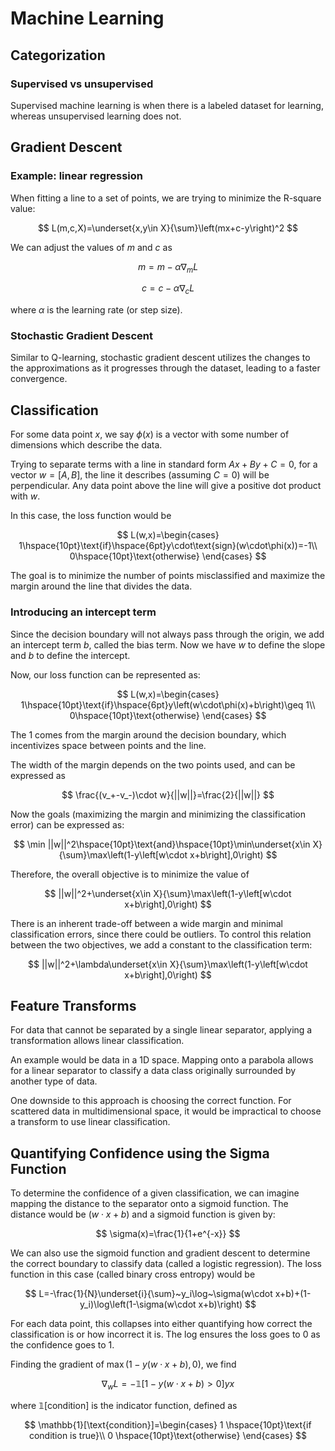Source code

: # Machine Learning

## Categorization

### Supervised vs unsupervised

Supervised machine learning is when there is a labeled dataset for learning, whereas unsupervised learning does not.

## Gradient Descent

### Example: linear regression

When fitting a line to a set of points, we are trying to minimize the R-square value:

$$
L(m,c,X)=\underset{x,y\in X}{\sum}\left(mx+c-y\right)^2
$$

We can adjust the values of $m$ and $c$ as

$$
m=m-\alpha\nabla_mL
$$

$$
c=c-\alpha\nabla_cL
$$

where $\alpha$ is the learning rate (or step size).

### Stochastic Gradient Descent

Similar to Q-learning, stochastic gradient descent utilizes the changes to the approximations as it progresses through the dataset, leading to a faster convergence.

## Classification

For some data point $x$, we say $\phi(x)$ is a vector with some number of dimensions which describe the data.

Trying to separate terms with a line in standard form $Ax+By+C=0$, for a vector $w=[A,B]$, the line it describes (assuming $C=0$) will be perpendicular. Any data point above the line will give a positive dot product with $w$.

In this case, the loss function would be

$$
L(w,x)=\begin{cases}
  1\hspace{10pt}\text{if}\hspace{6pt}y\cdot\text{sign}(w\cdot\phi(x))=-1\\
  0\hspace{10pt}\text{otherwise}
\end{cases}
$$

The goal is to minimize the number of points misclassified and maximize the margin around the line that divides the data.

### Introducing an intercept term

Since the decision boundary will not always pass through the origin, we add an intercept term $b$, called the bias term. Now we have $w$ to define the slope and $b$ to define the intercept.

Now, our loss function can be represented as:

$$
L(w,x)=\begin{cases}
  1\hspace{10pt}\text{if}\hspace{6pt}y\left(w\cdot\phi(x)+b\right)\geq 1\\
  0\hspace{10pt}\text{otherwise}
\end{cases}
$$

The 1 comes from the margin around the decision boundary, which incentivizes space between points and the line.

The width of the margin depends on the two points used, and can be expressed as

$$
\frac{(v_+-v_-)\cdot w}{||w||}=\frac{2}{||w||}
$$

Now the goals (maximizing the margin and minimizing the classification error) can be expressed as:

$$
\min ||w||^2\hspace{10pt}\text{and}\hspace{10pt}\min\underset{x\in X}{\sum}\max\left(1-y\left[w\cdot x+b\right],0\right)
$$

Therefore, the overall objective is to minimize the value of

$$
||w||^2+\underset{x\in X}{\sum}\max\left(1-y\left[w\cdot x+b\right],0\right)
$$

There is an inherent trade-off between a wide margin and minimal classification errors, since there could be outliers. To control this relation between the two objectives, we add a constant to the classification term:

$$
||w||^2+\lambda\underset{x\in X}{\sum}\max\left(1-y\left[w\cdot x+b\right],0\right)
$$

## Feature Transforms

For data that cannot be separated by a single linear separator, applying a transformation allows linear classification.

An example would be data in a 1D space. Mapping onto a parabola allows for a linear separator to classify a data class originally surrounded by another type of data.

One downside to this approach is choosing the correct function. For scattered data in multidimensional space, it would be impractical to choose a transform to use linear classification.

## Quantifying Confidence using the Sigma Function

To determine the confidence of a given classification, we can imagine mapping the distance to the separator onto a sigmoid function. The distance would be $(w\cdot x+b)$ and a sigmoid function is given by:

$$
\sigma(x)=\frac{1}{1+e^{-x}}
$$

We can also use the sigmoid function and gradient descent to determine the correct boundary to classify data (called a logistic regression). The loss function in this case (called binary cross entropy) would be

$$
L=-\frac{1}{N}\underset{i}{\sum}~y_i\log~\sigma(w\cdot x+b)+(1-y_i)\log\left(1-\sigma(w\cdot x+b)\right)
$$

For each data point, this collapses into either quantifying how correct the classification is or how incorrect it is. The log ensures the loss goes to 0 as the confidence goes to 1.

Finding the gradient of $\max\left(1-y(w\cdot x+b),0\right)$, we find

$$
\nabla_wL=-\mathbb{1}\left[1-y(w\cdot x+b)>0\right]yx
$$

where $\mathbb{1}[\text{condition}]$ is the indicator function, defined as

$$
\mathbb{1}[\text{condition}]=\begin{cases}
  1 \hspace{10pt}\text{if condition is true}\\
  0 \hspace{10pt}\text{otherwise}
\end{cases}
$$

What you should do
Your answer should be every line above, written out exactly, with no pictures.

Answer box
Source code

: # Machine Learning

## Categorization

### Supervised vs unsupervised

Supervised machine learning is when there is a labeled dataset for learning, whereas unsupervised learning does not.

## Gradient Descent

### Example: linear regression

When fitting a line to a set of points, we are trying to minimize the R-square value:

$$
L(m,c,X)=\underset{x,y\in X}{\sum}\left(mx+c-y\right)^2
$$

We can adjust the values of $m$ and $c$ as

$$
m=m-\alpha\nabla_mL
$$

$$
c=c-\alpha\nabla_cL
$$

where $\alpha$ is the learning rate (or step size).

### Stochastic Gradient Descent

Similar to Q-learning, stochastic gradient descent utilizes the changes to the approximations as it progresses through the dataset, leading to a faster convergence.

## Classification

For some data point $x$, we say $\phi(x)$ is a vector with some number of dimensions which describe the data.

Trying to separate terms with a line in standard form $Ax+By+C=0$, for a vector $w=[A,B]$, the line it describes (assuming $C=0$) will be perpendicular. Any data point above the line will give a positive dot product with $w$.

In this case, the loss function would be

$$
L(w,x)=\begin{cases}
  1\hspace{10pt}\text{if}\hspace{6pt}y\cdot\text{sign}(w\cdot\phi(x))=-1\\
  0\hspace{10pt}\text{otherwise}
\end{cases}
$$

The goal is to minimize the number of points misclassified and maximize the margin around the line that divides the data.

### Introducing an intercept term

Since the decision boundary will not always pass through the origin, we add an intercept term $b$, called the bias term. Now we have $w$ to define the slope and $b$ to define the intercept.

Now, our loss function can be represented as:

$$
L(w,x)=\begin{cases}
  1\hspace{10pt}\text{if}\hspace{6pt}y\left(w\cdot\phi(x)+b\right)\geq 1\\
  0\hspace{10pt}\text{otherwise}
\end{cases}
$$

The 1 comes from the margin around the decision boundary, which incentivizes space between points and the line.

The width of the margin depends on the two points used, and can be expressed as

$$
\frac{(v_+-v_-)\cdot w}{||w||}=\frac{2}{||w||}
$$

Now the goals (maximizing the margin and minimizing the classification error) can be expressed as:

$$
\min ||w||^2\hspace{10pt}\text{and}\hspace{10pt}\min\underset{x\in X}{\sum}\max\left(1-y\left[w\cdot x+b\right],0\right)
$$

Therefore, the overall objective is to minimize the value of

$$
||w||^2+\underset{x\in X}{\sum}\max\left(1-y\left[w\cdot x+b\right],0\right)
$$

There is an inherent trade-off between a wide margin and minimal classification errors, since there could be outliers. To control this relation between the two objectives, we add a constant to the classification term:

$$
||w||^2+\lambda\underset{x\in X}{\sum}\max\left(1-y\left[w\cdot x+b\right],0\right)
$$

## Feature Transforms

For data that cannot be separated by a single linear separator, applying a transformation allows linear classification.

An example would be data in a 1D space. Mapping onto a parabola allows for a linear separator to classify a data class originally surrounded by another type of data.

One downside to this approach is choosing the correct function. For scattered data in multidimensional space, it would be impractical to choose a transform to use linear classification.

## Quantifying Confidence using the Sigma Function

To determine the confidence of a given classification, we can imagine mapping the distance to the separator onto a sigmoid function. The distance would be $(w\cdot x+b)$ and a sigmoid function is given by:

$$
\sigma(x)=\frac{1}{1+e^{-x}}
$$

We can also use the sigmoid function and gradient descent to determine the correct boundary to classify data (called a logistic regression). The loss function in this case (called binary cross entropy) would be

$$
L=-\frac{1}{N}\underset{i}{\sum}~y_i\log~\sigma(w\cdot x+b)+(1-y_i)\log\left(1-\sigma(w\cdot x+b)\right)
$$

For each data point, this collapses into either quantifying how correct the classification is or how incorrect it is. The log ensures the loss goes to 0 as the confidence goes to 1.

Finding the gradient of $\max\left(1-y(w\cdot x+b),0\right)$, we find

$$
\nabla_wL=-\mathbb{1}\left[1-y(w\cdot x+b)>0\right]yx
$$

where $\mathbb{1}[\text{condition}]$ is the indicator function, defined as

$$
\mathbb{1}[\text{condition}]=\begin{cases}
  1 \hspace{10pt}\text{if condition is true}\\
  0 \hspace{10pt}\text{otherwise}
\end{cases}
$$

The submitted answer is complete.